DATA PROVIDED Block Start
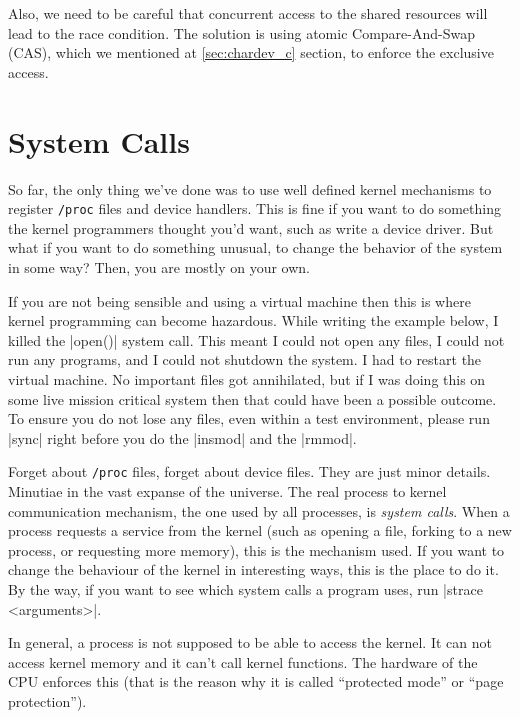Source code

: \documentclass[10pt, oneside]{book}
\begin{document}
Also, we need to be careful that concurrent access to the shared resources will lead to the race condition.
The solution is using atomic Compare-And-Swap (CAS), which we mentioned at \ref{sec:chardev_c} section, to enforce the exclusive access.




\section{System Calls}
\label{sec:syscall}
So far, the only thing we've done was to use well defined kernel mechanisms to register \verb|/proc| files and device handlers.
This is fine if you want to do something the kernel programmers thought you'd want, such as write a device driver.
But what if you want to do something unusual, to change the behavior of the system in some way?
Then, you are mostly on your own.

If you are not being sensible and using a virtual machine then this is where kernel programming can become hazardous.
While writing the example below, I killed the \cpp|open()| system call.
This meant I could not open any files, I could not run any programs, and I could not shutdown the system.
I had to restart the virtual machine.
No important files got annihilated, but if I was doing this on some live mission critical system then that could have been a possible outcome.
To ensure you do not lose any files, even within a test environment, please run \sh|sync| right before you do the \sh|insmod| and the \sh|rmmod|.

Forget about \verb|/proc| files, forget about device files.
They are just minor details.
Minutiae in the vast expanse of the universe.
The real process to kernel communication mechanism, the one used by all processes, is \emph{system calls}.
When a process requests a service from the kernel (such as opening a file, forking to a new process, or requesting more memory), this is the mechanism used.
If you want to change the behaviour of the kernel in interesting ways, this is the place to do it.
By the way, if you want to see which system calls a program uses, run \sh|strace <arguments>|.

In general, a process is not supposed to be able to access the kernel.
It can not access kernel memory and it can't call kernel functions.
The hardware of the CPU enforces this (that is the reason why it is called ``protected mode'' or ``page protection'').
\end{document}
DATA PROVIDED Block End
▶ _TASK STATEMENT_:
An exact repeat of all the data is required, pictures excluded.

▶ _TASK RESPONSE_:
Source code

: \documentclass[10pt, oneside]{book}
\begin{document}
Also, we need to be careful that concurrent access to the shared resources will lead to the race condition.
The solution is using atomic Compare-And-Swap (CAS), which we mentioned at \ref{sec:chardev_c} section, to enforce the exclusive access.




\section{System Calls}
\label{sec:syscall}
So far, the only thing we've done was to use well defined kernel mechanisms to register \verb|/proc| files and device handlers.
This is fine if you want to do something the kernel programmers thought you'd want, such as write a device driver.
But what if you want to do something unusual, to change the behavior of the system in some way?
Then, you are mostly on your own.

If you are not being sensible and using a virtual machine then this is where kernel programming can become hazardous.
While writing the example below, I killed the \cpp|open()| system call.
This meant I could not open any files, I could not run any programs, and I could not shutdown the system.
I had to restart the virtual machine.
No important files got annihilated, but if I was doing this on some live mission critical system then that could have been a possible outcome.
To ensure you do not lose any files, even within a test environment, please run \sh|sync| right before you do the \sh|insmod| and the \sh|rmmod|.

Forget about \verb|/proc| files, forget about device files.
They are just minor details.
Minutiae in the vast expanse of the universe.
The real process to kernel communication mechanism, the one used by all processes, is \emph{system calls}.
When a process requests a service from the kernel (such as opening a file, forking to a new process, or requesting more memory), this is the mechanism used.
If you want to change the behaviour of the kernel in interesting ways, this is the place to do it.
By the way, if you want to see which system calls a program uses, run \sh|strace <arguments>|.

In general, a process is not supposed to be able to access the kernel.
It can not access kernel memory and it can't call kernel functions.
The hardware of the CPU enforces this (that is the reason why it is called ``protected mode'' or ``page protection'').
\end{document}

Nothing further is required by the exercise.